Give the United Conservative Party Government its due – it didn’t publish a really embarrassing news release insulting the intelligence of Albertans until the second day of 2025.

Granted, Premier Danielle Smith’s short message on New Year’s Day did include a gratuitous and tendentious shot at Ottawa for alleged interference in provincial jurisdiction, but that’s pretty much par for the course nowadays. If we even notice, most of us shake that stuff off like the water on the proverbial duck’s back.
Yesterday, though, things got back to normal with the government’s announcement favoured ministers Mike Ellis and Mickey Amery will be off tomorrow on a junket to the Lone Star State to talk about “strengthening safety through cross-border collaboration.”
You ask: Since when did Alberta share a border with Texas?
Well, Mr. Amery, Alberta’s minister of Justice, explains that in his canned quote. “Alberta and Texas are united by a shared history, common values and enduring ties,” he said, or one of the government public relations boffins said for him. So, not geography, actually. But close enough, eh?
You may also not have been aware that Texas and Alberta share much history – other than the history of cash that should have stayed here in the form of royalties or processing jobs for Albertans going down to pipeline to the office towers of Houston and the refineries of the Gulf Coast.

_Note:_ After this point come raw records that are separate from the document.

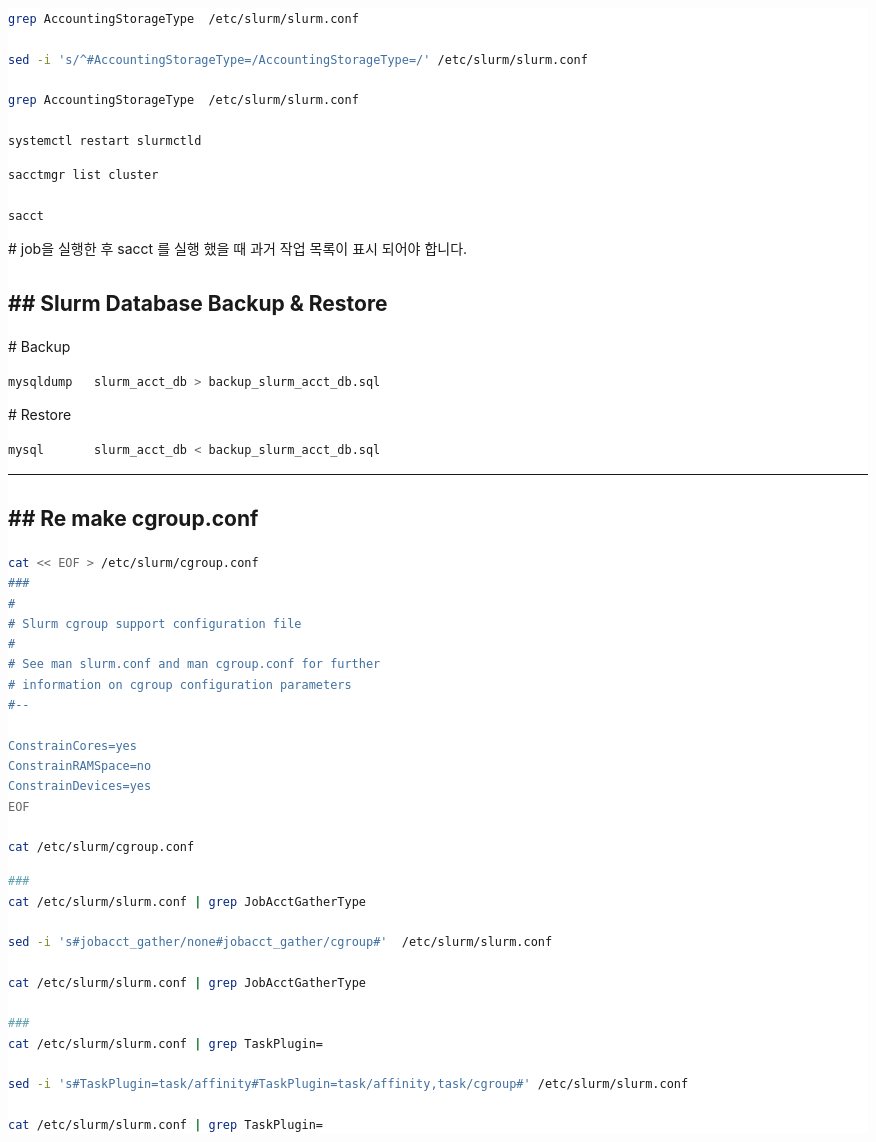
 ```bash
grep AccountingStorageType  /etc/slurm/slurm.conf

sed -i 's/^#AccountingStorageType=/AccountingStorageType=/' /etc/slurm/slurm.conf

grep AccountingStorageType  /etc/slurm/slurm.conf

systemctl restart slurmctld  
```

```bash
sacctmgr list cluster

sacct
```
\# job을 실행한 후 sacct 를 실행 했을 때 과거 작업 목록이 표시 되어야 합니다. 

## ## Slurm Database Backup & Restore
\# Backup
```bash
mysqldump   slurm_acct_db > backup_slurm_acct_db.sql
```

\# Restore
```bash
mysql       slurm_acct_db < backup_slurm_acct_db.sql
```

***

## ## Re make cgroup.conf

```bash
cat << EOF > /etc/slurm/cgroup.conf
###
#
# Slurm cgroup support configuration file
#
# See man slurm.conf and man cgroup.conf for further
# information on cgroup configuration parameters
#--

ConstrainCores=yes
ConstrainRAMSpace=no
ConstrainDevices=yes
EOF

cat /etc/slurm/cgroup.conf

```

```bash 
###
cat /etc/slurm/slurm.conf | grep JobAcctGatherType

sed -i 's#jobacct_gather/none#jobacct_gather/cgroup#'  /etc/slurm/slurm.conf

cat /etc/slurm/slurm.conf | grep JobAcctGatherType

###
cat /etc/slurm/slurm.conf | grep TaskPlugin=

sed -i 's#TaskPlugin=task/affinity#TaskPlugin=task/affinity,task/cgroup#' /etc/slurm/slurm.conf

cat /etc/slurm/slurm.conf | grep TaskPlugin=

```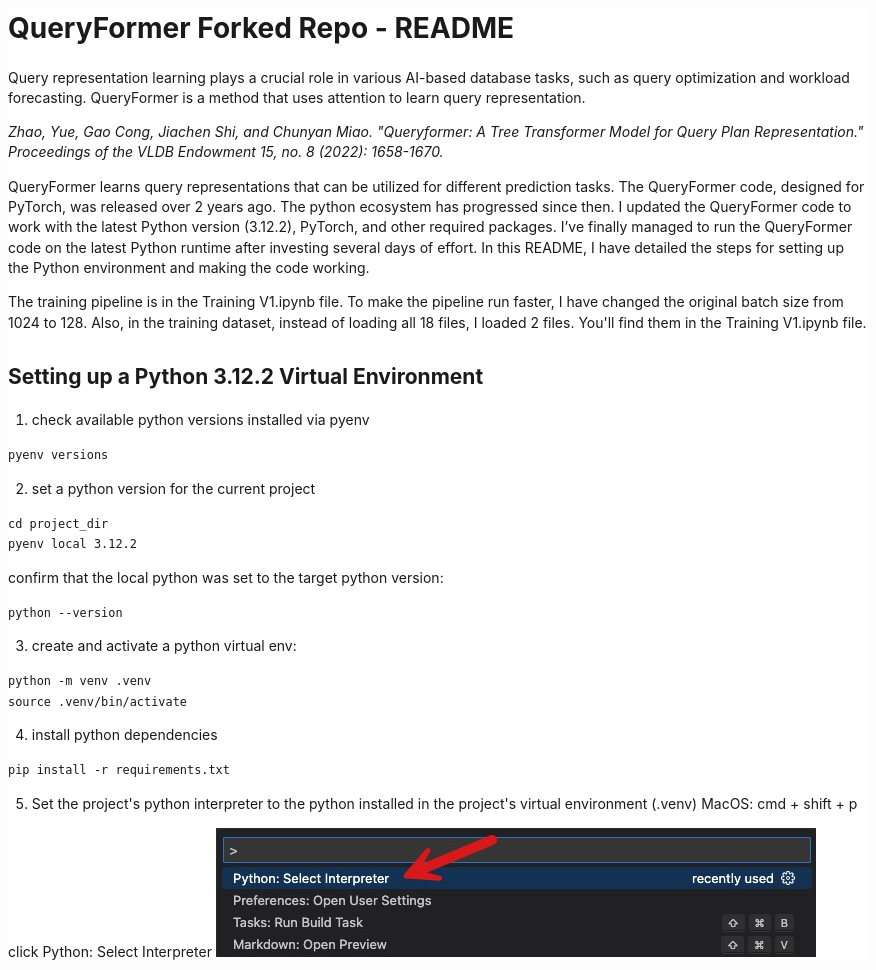 # QueryFormer Forked Repo - README

Query representation learning plays a crucial role in various AI-based database tasks, such as query optimization and workload forecasting. QueryFormer is a method that uses attention to learn query representation. 

_Zhao, Yue, Gao Cong, Jiachen Shi, and Chunyan Miao. "Queryformer: A Tree Transformer Model for Query Plan Representation." Proceedings of the VLDB Endowment 15, no. 8 (2022): 1658-1670._

QueryFormer learns query representations that can be utilized for different prediction tasks. The QueryFormer code, designed for PyTorch, was released over 2 years ago. The python ecosystem has progressed since then. I updated the QueryFormer code to work with the latest Python version (3.12.2), PyTorch, and other required packages. I’ve finally managed to run the QueryFormer code on the latest Python runtime after investing several days of effort. In this README, I have detailed the steps for setting up the Python environment and making the code working.  

The training pipeline is in the Training V1.ipynb file. To make the pipeline run faster, I have changed the original batch size from 1024 to 128. Also, in the training dataset, instead of loading all 18 files, I loaded 2 files. You'll find them in the Training V1.ipynb file. 

## Setting up a Python 3.12.2 Virtual Environment
1. check available python versions installed via pyenv
```shell
pyenv versions
```
2. set a python version for the current project
```shell
cd project_dir
pyenv local 3.12.2
```

confirm that the local python was set to the target python version:
```shell
python --version
```
3. create and activate a python virtual env:
```shell
python -m venv .venv
source .venv/bin/activate
```

4. install python dependencies
```shell
pip install -r requirements.txt
```

5. Set the project's python interpreter to the python installed in the project's virtual environment (.venv)
MacOS: cmd + shift + p

click Python: Select Interpreter
![alt text](image.png)
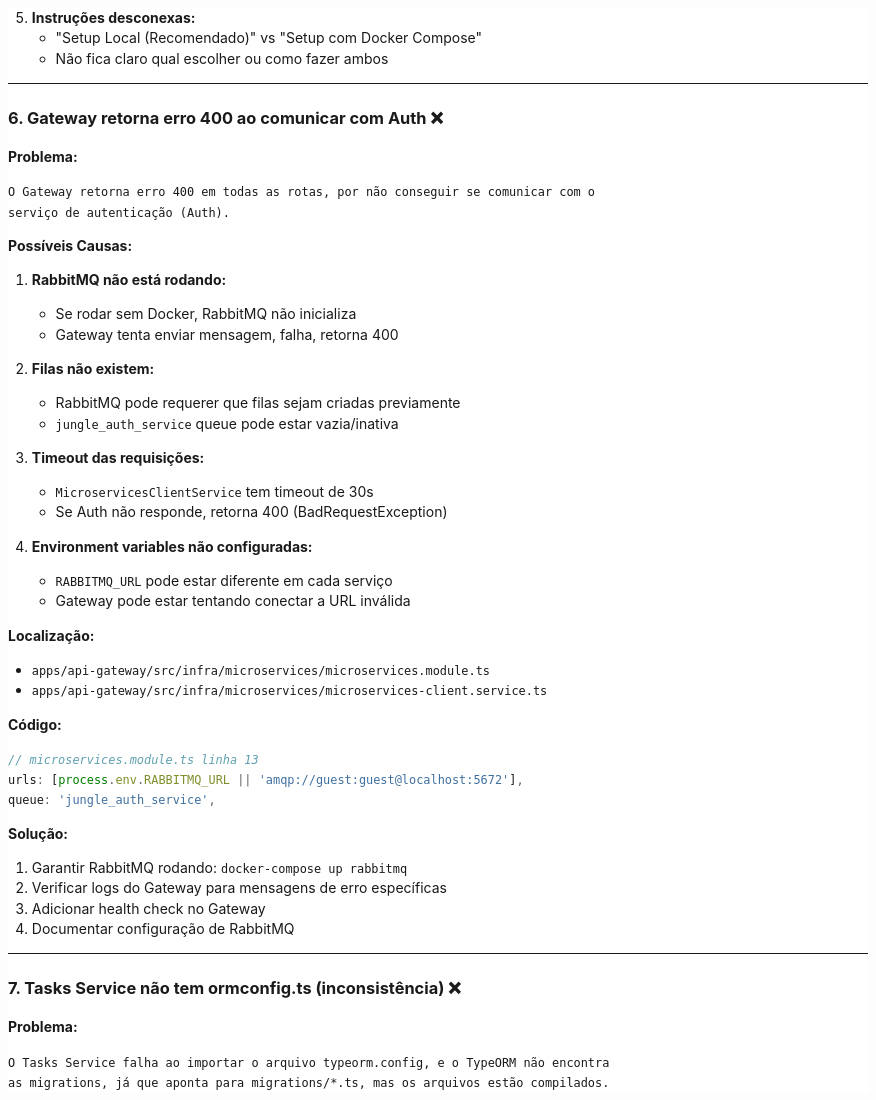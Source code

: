 5. **Instruções desconexas:**
   - "Setup Local (Recomendado)" vs "Setup com Docker Compose"
   - Não fica claro qual escolher ou como fazer ambos

---

### 6. **Gateway retorna erro 400 ao comunicar com Auth** ❌

**Problema:**
```
O Gateway retorna erro 400 em todas as rotas, por não conseguir se comunicar com o
serviço de autenticação (Auth).
```

**Possíveis Causas:**

1. **RabbitMQ não está rodando:**
   - Se rodar sem Docker, RabbitMQ não inicializa
   - Gateway tenta enviar mensagem, falha, retorna 400

2. **Filas não existem:**
   - RabbitMQ pode requerer que filas sejam criadas previamente
   - `jungle_auth_service` queue pode estar vazia/inativa

3. **Timeout das requisições:**
   - `MicroservicesClientService` tem timeout de 30s
   - Se Auth não responde, retorna 400 (BadRequestException)

4. **Environment variables não configuradas:**
   - `RABBITMQ_URL` pode estar diferente em cada serviço
   - Gateway pode estar tentando conectar a URL inválida

**Localização:**
- `apps/api-gateway/src/infra/microservices/microservices.module.ts`
- `apps/api-gateway/src/infra/microservices/microservices-client.service.ts`

**Código:**
```typescript
// microservices.module.ts linha 13
urls: [process.env.RABBITMQ_URL || 'amqp://guest:guest@localhost:5672'],
queue: 'jungle_auth_service',
```

**Solução:**
1. Garantir RabbitMQ rodando: `docker-compose up rabbitmq`
2. Verificar logs do Gateway para mensagens de erro específicas
3. Adicionar health check no Gateway
4. Documentar configuração de RabbitMQ

---

### 7. **Tasks Service não tem ormconfig.ts (inconsistência)** ❌

**Problema:**
```
O Tasks Service falha ao importar o arquivo typeorm.config, e o TypeORM não encontra
as migrations, já que aponta para migrations/*.ts, mas os arquivos estão compilados.
```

Alberta certainly never fought a war for territory with Mexico or joined the Confederacy to preserve slavery, but I wouldn’t be all that shocked to learn there are people working in Ms. Smith’s office who think we should’ve.
Anyway, you can always get a laugh out of Lone Star locals by explaining why Canadians and Texans seem so simpatico: We’re both citizens of jurisdictions that used to be independent of the United States.
But even that doesn’t really apply to Albertans, seeing as the 10-year Texas Republic came to an end on Feb. 19, 1846, and Alberta wasn’t really a thing until 1905, or 1930 if you go by constitutional jurisdiction over natural resources, which seems to be the be-all and end-all for our provincial government.
So if there is no border between Texas and Alberta, the troubles on the Texas border with Mexico are in no way like whatever happens on the border between Canada and the United States, and there are no meaningful historical ties to speak of, what are Messrs. Amery and Ellis going to be doing there?
“Learning about each other’s successes and innovations related to the justice system, including digitization and innovative technology,” according to Mr. Amery, a Calgary lawyer in his life before politics who also holds the title of Attorney General – making him, as certain old-timey political newspaper columnists like to put it, “Alberta’s top cop.”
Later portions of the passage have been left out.